__Task requirements__. Could you repeat all of the entries below, character for character?

******

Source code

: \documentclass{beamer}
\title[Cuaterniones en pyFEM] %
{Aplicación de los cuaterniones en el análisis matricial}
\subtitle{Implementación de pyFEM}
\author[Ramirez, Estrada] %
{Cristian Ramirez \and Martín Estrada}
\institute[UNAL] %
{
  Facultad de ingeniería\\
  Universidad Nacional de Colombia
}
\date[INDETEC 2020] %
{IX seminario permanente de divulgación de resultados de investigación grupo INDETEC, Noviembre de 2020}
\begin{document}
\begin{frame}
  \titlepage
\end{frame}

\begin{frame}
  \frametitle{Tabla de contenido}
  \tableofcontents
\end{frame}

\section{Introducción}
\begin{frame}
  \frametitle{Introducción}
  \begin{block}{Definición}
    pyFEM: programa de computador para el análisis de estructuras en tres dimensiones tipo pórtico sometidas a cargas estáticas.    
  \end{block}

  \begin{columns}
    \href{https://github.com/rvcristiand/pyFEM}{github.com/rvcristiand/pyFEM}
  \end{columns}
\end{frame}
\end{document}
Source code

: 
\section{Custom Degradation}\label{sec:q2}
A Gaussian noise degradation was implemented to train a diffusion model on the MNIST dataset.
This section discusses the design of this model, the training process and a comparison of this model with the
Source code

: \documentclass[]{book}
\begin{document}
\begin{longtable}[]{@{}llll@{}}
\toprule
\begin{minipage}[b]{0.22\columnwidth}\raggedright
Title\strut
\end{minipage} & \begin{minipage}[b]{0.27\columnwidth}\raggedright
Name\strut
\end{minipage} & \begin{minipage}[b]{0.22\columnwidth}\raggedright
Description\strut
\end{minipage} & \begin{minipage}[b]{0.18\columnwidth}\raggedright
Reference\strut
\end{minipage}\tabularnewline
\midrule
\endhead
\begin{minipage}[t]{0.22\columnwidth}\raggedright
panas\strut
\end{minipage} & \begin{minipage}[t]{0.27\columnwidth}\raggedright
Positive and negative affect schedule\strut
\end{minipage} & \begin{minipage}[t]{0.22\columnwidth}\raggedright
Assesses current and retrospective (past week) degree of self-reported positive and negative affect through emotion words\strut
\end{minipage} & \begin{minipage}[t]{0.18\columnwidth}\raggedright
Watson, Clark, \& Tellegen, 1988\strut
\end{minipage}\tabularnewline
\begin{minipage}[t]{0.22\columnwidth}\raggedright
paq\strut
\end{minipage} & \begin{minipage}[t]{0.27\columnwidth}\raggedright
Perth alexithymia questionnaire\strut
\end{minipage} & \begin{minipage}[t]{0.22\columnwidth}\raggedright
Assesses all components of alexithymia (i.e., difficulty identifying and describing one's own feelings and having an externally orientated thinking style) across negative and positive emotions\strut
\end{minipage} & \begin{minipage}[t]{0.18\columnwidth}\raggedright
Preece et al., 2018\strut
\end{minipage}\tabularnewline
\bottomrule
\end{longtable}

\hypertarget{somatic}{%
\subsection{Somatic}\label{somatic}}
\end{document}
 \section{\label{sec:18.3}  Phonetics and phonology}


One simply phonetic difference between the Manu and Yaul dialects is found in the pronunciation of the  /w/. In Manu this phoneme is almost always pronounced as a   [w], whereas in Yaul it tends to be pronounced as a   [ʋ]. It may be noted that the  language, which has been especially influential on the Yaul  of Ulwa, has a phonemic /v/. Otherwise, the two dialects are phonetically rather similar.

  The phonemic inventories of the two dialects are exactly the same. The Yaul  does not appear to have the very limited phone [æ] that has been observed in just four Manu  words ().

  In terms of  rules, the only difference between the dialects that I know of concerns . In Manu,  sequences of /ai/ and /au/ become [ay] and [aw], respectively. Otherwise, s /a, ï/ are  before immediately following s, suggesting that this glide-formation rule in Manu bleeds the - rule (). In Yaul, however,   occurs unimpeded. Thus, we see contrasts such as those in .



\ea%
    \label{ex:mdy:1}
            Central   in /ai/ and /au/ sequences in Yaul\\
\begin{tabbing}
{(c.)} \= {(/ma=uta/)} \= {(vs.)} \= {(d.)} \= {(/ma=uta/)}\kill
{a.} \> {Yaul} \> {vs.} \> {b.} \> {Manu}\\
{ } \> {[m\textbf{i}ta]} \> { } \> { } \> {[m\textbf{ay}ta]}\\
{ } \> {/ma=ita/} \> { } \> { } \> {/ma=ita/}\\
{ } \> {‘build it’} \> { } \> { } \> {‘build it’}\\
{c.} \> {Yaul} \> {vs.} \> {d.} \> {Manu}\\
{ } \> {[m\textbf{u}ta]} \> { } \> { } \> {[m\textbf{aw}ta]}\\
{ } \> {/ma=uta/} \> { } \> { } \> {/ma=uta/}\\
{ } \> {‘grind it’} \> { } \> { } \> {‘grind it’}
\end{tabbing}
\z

******

__The completed task__.
Source code

: \documentclass{beamer}
\title[Cuaterniones en pyFEM] %
{Aplicación de los cuaterniones en el análisis matricial}
\subtitle{Implementación de pyFEM}
\author[Ramirez, Estrada] %
{Cristian Ramirez \and Martín Estrada}
\institute[UNAL] %
{
  Facultad de ingeniería\\
  Universidad Nacional de Colombia
}
\date[INDETEC 2020] %
{IX seminario permanente de divulgación de resultados de investigación grupo INDETEC, Noviembre de 2020}
\begin{document}
\begin{frame}
  \titlepage
\end{frame}

\begin{frame}
  \frametitle{Tabla de contenido}
  \tableofcontents
\end{frame}

\section{Introducción}
\begin{frame}
  \frametitle{Introducción}
  \begin{block}{Definición}
    pyFEM: programa de computador para el análisis de estructuras en tres dimensiones tipo pórtico sometidas a cargas estáticas.    
  \end{block}

  \begin{columns}
    \href{https://github.com/rvcristiand/pyFEM}{github.com/rvcristiand/pyFEM}
  \end{columns}
\end{frame}
\end{document}
Source code

: 
\section{Custom Degradation}\label{sec:q2}
A Gaussian noise degradation was implemented to train a diffusion model on the MNIST dataset.
This section discusses the design of this model, the training process and a comparison of this model with the
Source code

: \documentclass[]{book}
\begin{document}
\begin{longtable}[]{@{}llll@{}}
\toprule
\begin{minipage}[b]{0.22\columnwidth}\raggedright
Title\strut
\end{minipage} & \begin{minipage}[b]{0.27\columnwidth}\raggedright
Name\strut
\end{minipage} & \begin{minipage}[b]{0.22\columnwidth}\raggedright
Description\strut
\end{minipage} & \begin{minipage}[b]{0.18\columnwidth}\raggedright
Reference\strut
\end{minipage}\tabularnewline
\midrule
\endhead
\begin{minipage}[t]{0.22\columnwidth}\raggedright
panas\strut
\end{minipage} & \begin{minipage}[t]{0.27\columnwidth}\raggedright
Positive and negative affect schedule\strut
\end{minipage} & \begin{minipage}[t]{0.22\columnwidth}\raggedright
Assesses current and retrospective (past week) degree of self-reported positive and negative affect through emotion words\strut
\end{minipage} & \begin{minipage}[t]{0.18\columnwidth}\raggedright
Watson, Clark, \& Tellegen, 1988\strut
\end{minipage}\tabularnewline
\begin{minipage}[t]{0.22\columnwidth}\raggedright
paq\strut
\end{minipage} & \begin{minipage}[t]{0.27\columnwidth}\raggedright
Perth alexithymia questionnaire\strut
\end{minipage} & \begin{minipage}[t]{0.22\columnwidth}\raggedright
Assesses all components of alexithymia (i.e., difficulty identifying and describing one's own feelings and having an externally orientated thinking style) across negative and positive emotions\strut
\end{minipage} & \begin{minipage}[t]{0.18\columnwidth}\raggedright
Preece et al., 2018\strut
\end{minipage}\tabularnewline
\bottomrule
\end{longtable}

\hypertarget{somatic}{%
\subsection{Somatic}\label{somatic}}
\end{document}
 \section{\label{sec:18.3}  Phonetics and phonology}


One simply phonetic difference between the Manu and Yaul dialects is found in the pronunciation of the  /w/. In Manu this phoneme is almost always pronounced as a   [w], whereas in Yaul it tends to be pronounced as a   [ʋ]. It may be noted that the  language, which has been especially influential on the Yaul  of Ulwa, has a phonemic /v/. Otherwise, the two dialects are phonetically rather similar.

  The phonemic inventories of the two dialects are exactly the same. The Yaul  does not appear to have the very limited phone [æ] that has been observed in just four Manu  words ().

  In terms of  rules, the only difference between the dialects that I know of concerns . In Manu,  sequences of /ai/ and /au/ become [ay] and [aw], respectively. Otherwise, s /a, ï/ are  before immediately following s, suggesting that this glide-formation rule in Manu bleeds the - rule (). In Yaul, however,   occurs unimpeded. Thus, we see contrasts such as those in .



\ea%
    \label{ex:mdy:1}
            Central   in /ai/ and /au/ sequences in Yaul\\
\begin{tabbing}
{(c.)} \= {(/ma=uta/)} \= {(vs.)} \= {(d.)} \= {(/ma=uta/)}\kill
{a.} \> {Yaul} \> {vs.} \> {b.} \> {Manu}\\
{ } \> {[m\textbf{i}ta]} \> { } \> { } \> {[m\textbf{ay}ta]}\\
{ } \> {/ma=ita/} \> { } \> { } \> {/ma=ita/}\\
{ } \> {‘build it’} \> { } \> { } \> {‘build it’}\\
{c.} \> {Yaul} \> {vs.} \> {d.} \> {Manu}\\
{ } \> {[m\textbf{u}ta]} \> { } \> { } \> {[m\textbf{aw}ta]}\\
{ } \> {/ma=uta/} \> { } \> { } \> {/ma=uta/}\\
{ } \> {‘grind it’} \> { } \> { } \> {‘grind it’}
\end{tabbing}
\z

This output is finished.